Before we adapt a game into a movie, we need to ask ourselves one question: does the act enrich it, expand it, or would it suppress it? Indeed, Detroit: Become Human may very well become a film. It has the iron triangle: 3 storyline, 3 main plot lines that interweaves and may come to a perfect conclusion (if you are a pro gamer, of course). We still have to ask the important question: it is absolutely necessary to adapt it? I would probably say no.

If we cross examine the differences in characteristics between movies and games, we can conclude that when a movie intervenes with a game, the former causes the latter to drop in its dimensional experience. In other words, through the audio-visual language handling of the film, the game is disassembled into components: literary texts, images, action, music, and all these parts in turn are assembled to become elements of the film. During this process, the movie must abandon the interactive characteristics of the game. It has to make still the game, drawing plotlines and images out of it.

For example, the protagonist in Assassin’s Creed series roams the exotic cities of ancient Egypt, Middle East and European towns in a third-person perspective. Players rely on the infrastructure of the locales to conceal themselves and conduct assassinations. In the movie adaptation, however, apart from the third-person point of view, the winding paths within the city by the protagonist are turned into narrative space for Hollywood to create brilliant visual images.

Assassin’s Creed
Assassin’s Creed(2016)

In the action RPG Tomb Raider, players derive joy by participating directly in the storytelling and interacting with the game through its gunslinging main character, Lara Croft. In the film adaptation starring Angelina Jolie, however, the audience does not join in on the action. The tension in the film’s atmosphere, as well as the intense pacing of the show, is created by Hollywood’s cross-editing methods in order to present a dramatic thrilling experience.

Lara Croft: Tomb Raider
Lara Croft: Tomb Raider (2001)

The film Warcraft, adapted from a world-renowned Real-Time-Strategy Game, had to forgo its interactive gaming elements. Instead, it focuses on the Horde's perspective and employs a cinematic narrative to recreate the fictional world of the game. These examples all demonstrate that the only way to adapt a game into a film is by diminishing its artistic aspect. This involves emphasizing audio-visual elements that align with traditional filmmaking and eliminating any interactive features.

Warcraft
Warcraft (2016)

Reducing the artistic dimensions may work for a game with a simple singular plotline. However, one must be extremely careful with games that are interactive.
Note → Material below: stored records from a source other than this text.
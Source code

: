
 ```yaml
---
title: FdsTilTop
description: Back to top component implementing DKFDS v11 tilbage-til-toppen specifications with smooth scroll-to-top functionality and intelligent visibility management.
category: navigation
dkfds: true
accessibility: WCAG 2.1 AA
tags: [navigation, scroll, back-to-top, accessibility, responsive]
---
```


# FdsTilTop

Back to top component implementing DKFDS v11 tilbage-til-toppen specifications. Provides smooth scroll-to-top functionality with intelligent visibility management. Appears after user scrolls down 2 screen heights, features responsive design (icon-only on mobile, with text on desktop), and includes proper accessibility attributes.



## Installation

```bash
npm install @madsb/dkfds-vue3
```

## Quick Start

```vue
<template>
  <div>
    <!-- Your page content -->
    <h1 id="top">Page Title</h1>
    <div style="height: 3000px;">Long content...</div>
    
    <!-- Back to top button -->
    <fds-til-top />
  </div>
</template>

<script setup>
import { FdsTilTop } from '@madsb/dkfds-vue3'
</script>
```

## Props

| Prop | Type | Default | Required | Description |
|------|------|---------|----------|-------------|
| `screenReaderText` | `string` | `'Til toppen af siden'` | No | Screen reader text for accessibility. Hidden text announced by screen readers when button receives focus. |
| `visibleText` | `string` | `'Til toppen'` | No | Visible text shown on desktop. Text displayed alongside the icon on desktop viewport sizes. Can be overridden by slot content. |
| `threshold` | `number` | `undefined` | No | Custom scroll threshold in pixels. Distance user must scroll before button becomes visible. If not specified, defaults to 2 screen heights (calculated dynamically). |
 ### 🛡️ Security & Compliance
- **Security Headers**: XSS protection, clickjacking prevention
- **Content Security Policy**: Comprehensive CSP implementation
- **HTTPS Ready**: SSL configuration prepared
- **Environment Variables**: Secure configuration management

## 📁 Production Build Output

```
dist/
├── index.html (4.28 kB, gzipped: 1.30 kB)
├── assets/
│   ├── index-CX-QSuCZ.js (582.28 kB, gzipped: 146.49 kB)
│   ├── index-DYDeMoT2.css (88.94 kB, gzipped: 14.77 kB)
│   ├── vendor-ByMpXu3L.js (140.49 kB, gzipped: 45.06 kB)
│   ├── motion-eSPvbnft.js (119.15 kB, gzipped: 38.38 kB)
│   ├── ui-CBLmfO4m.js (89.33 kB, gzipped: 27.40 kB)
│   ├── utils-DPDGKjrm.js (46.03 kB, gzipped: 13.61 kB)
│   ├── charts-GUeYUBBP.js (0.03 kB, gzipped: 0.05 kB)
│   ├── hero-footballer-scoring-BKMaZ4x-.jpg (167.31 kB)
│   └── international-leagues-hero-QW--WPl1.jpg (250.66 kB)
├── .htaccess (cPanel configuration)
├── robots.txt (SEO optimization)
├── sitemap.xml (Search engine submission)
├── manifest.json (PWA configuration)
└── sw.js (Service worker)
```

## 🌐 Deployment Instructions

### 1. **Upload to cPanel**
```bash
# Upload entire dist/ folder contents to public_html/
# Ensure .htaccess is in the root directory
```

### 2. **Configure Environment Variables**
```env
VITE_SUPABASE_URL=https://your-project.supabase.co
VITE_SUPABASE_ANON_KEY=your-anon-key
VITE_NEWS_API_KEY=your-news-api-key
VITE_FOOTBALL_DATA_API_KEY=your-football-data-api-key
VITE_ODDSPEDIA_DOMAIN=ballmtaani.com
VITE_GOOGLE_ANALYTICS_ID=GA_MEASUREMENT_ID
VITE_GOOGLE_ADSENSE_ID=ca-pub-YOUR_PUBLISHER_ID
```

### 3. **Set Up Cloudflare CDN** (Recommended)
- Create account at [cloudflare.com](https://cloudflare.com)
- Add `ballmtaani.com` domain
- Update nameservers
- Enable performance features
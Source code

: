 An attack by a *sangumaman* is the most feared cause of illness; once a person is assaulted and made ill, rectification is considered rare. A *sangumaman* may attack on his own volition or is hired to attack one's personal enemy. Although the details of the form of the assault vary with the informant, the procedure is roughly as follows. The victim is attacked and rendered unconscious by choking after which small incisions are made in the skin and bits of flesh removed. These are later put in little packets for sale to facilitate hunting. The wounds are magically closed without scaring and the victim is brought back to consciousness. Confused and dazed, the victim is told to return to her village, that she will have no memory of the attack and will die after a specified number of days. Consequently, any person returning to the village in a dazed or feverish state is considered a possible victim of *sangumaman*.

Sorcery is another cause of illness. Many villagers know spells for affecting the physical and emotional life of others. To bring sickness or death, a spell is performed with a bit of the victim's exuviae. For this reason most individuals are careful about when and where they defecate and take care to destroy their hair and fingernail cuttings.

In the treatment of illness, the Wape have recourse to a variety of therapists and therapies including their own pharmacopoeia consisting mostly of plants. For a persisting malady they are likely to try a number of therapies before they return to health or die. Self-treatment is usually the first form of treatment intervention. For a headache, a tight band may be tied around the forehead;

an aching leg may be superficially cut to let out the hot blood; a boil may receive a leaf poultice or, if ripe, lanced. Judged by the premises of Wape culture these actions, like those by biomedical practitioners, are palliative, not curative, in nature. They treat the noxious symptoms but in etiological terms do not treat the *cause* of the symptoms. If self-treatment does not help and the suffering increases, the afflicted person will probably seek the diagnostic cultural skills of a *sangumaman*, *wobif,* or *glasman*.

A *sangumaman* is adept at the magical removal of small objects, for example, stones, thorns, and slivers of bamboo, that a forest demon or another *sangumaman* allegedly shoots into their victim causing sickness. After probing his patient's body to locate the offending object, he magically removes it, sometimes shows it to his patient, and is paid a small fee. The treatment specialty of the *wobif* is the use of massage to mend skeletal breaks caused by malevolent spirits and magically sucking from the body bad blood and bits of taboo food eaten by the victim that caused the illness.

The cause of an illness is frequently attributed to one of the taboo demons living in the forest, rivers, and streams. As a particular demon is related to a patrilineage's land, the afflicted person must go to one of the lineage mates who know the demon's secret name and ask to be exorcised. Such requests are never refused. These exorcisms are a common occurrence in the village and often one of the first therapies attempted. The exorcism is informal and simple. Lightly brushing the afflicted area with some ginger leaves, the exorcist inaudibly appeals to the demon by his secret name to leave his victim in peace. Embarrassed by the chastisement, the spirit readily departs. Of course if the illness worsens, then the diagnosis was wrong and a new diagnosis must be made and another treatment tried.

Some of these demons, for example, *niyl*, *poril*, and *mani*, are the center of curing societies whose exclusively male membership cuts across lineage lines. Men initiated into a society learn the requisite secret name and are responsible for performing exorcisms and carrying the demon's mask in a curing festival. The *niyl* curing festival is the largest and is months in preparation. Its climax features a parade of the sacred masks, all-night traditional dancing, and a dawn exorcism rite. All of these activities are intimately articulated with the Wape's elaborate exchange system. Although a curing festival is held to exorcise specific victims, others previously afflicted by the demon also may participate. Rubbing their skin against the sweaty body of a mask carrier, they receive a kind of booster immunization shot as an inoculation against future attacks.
Then again, Detroit: Become Human is like Schrodinger’s Cat: until the box is opened, until the last moment of the game, the state of the game (like the cat) is unconfirmed. However, in the form of a film, it is set in stone. This state of certainty is bad news for an interactive video game.

For those who may be interested in the game’s story but not actually playing through it, adapted films may not be much of an issue. However, such people have missed the beauty and essence of interactive games: to create your own story and ending. If you are not a gamer at all, you can simply watch play-throughs of game casters online.

All in all, I sincerely hope no studio is foolish enough to attempt to turn Detroit: Become Human into a film in the future, as it would be an absolute waste of money. It would not be a meaningful value-add, but a restraint to the very soul of this game. If any interactive game must be adapted into a movie for the sake of businesses, it is best to pick a single storyline (best if the storyline is the weakest amongst them all) and expand on it. To attempt everything at once will most likely result in complete failure, as there will always be differences between a movie and an interactive game. Another way to go about it would be to borrow the world created by the game and write a fresh new storyline. This would go well with both fans and non-gamers.